TASK BRIEF - Could you filter the records below and keep only the lines with the word "directly"?

■ ■ ■ ■ ■

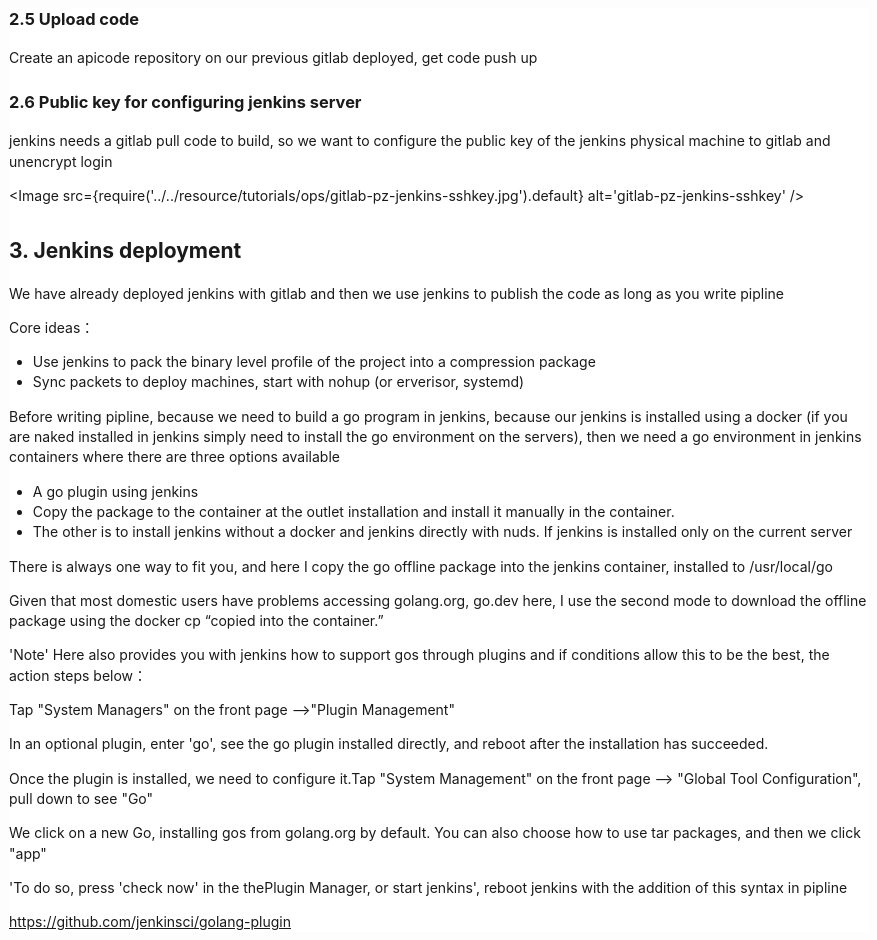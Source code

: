 ### 2.5 Upload code

Create an apicode repository on our previous gitlab deployed, get code push up

### 2.6 Public key for configuring jenkins server

jenkins needs a gitlab pull code to build, so we want to configure the public key of the jenkins physical machine to gitlab and unencrypt login

<Image src={require('../../resource/tutorials/ops/gitlab-pz-jenkins-sshkey.jpg').default} alt='gitlab-pz-jenkins-sshkey' />

## 3. Jenkins deployment

We have already deployed jenkins with gitlab and then we use jenkins to publish the code as long as you write pipline

Core ideas：

- Use jenkins to pack the binary level profile of the project into a compression package
- Sync packets to deploy machines, start with nohup (or erverisor, systemd)

Before writing pipline, because we need to build a go program in jenkins, because our jenkins is installed using a docker (if you are naked installed in jenkins simply need to install the go environment on the servers), then we need a go environment in jenkins containers where there are three options available

- A go plugin using jenkins
- Copy the package to the container at the outlet installation and install it manually in the container.
- The other is to install jenkins without a docker and jenkins directly with nuds. If jenkins is installed only on the current server

There is always one way to fit you, and here I copy the go offline package into the jenkins container, installed to /usr/local/go

Given that most domestic users have problems accessing golang.org, go.dev here, I use the second mode to download the offline package using the docker cp “copied into the container.”

'Note' Here also provides you with jenkins how to support gos through plugins and if conditions allow this to be the best, the action steps below：

Tap "System Managers" on the front page -->"Plugin Management"

In an optional plugin, enter 'go', see the go plugin installed directly, and reboot after the installation has succeeded.

Once the plugin is installed, we need to configure it.Tap "System Management" on the front page --> "Global Tool Configuration", pull down to see "Go"

We click on a new Go, installing gos from golang.org by default. You can also choose how to use tar packages, and then we click "app"

'To do so, press 'check now' in the thePlugin Manager, or start jenkins', reboot jenkins with the addition of this syntax in pipline

https://github.com/jenkinsci/golang-plugin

■ ■ ■ ■ ■

RESPONSE TO THIS EXERCISE -
- The other is to install jenkins without a docker and jenkins directly with nuds. If jenkins is installed only on the current server
In an optional plugin, enter 'go', see the go plugin installed directly, and reboot after the installation has succeeded.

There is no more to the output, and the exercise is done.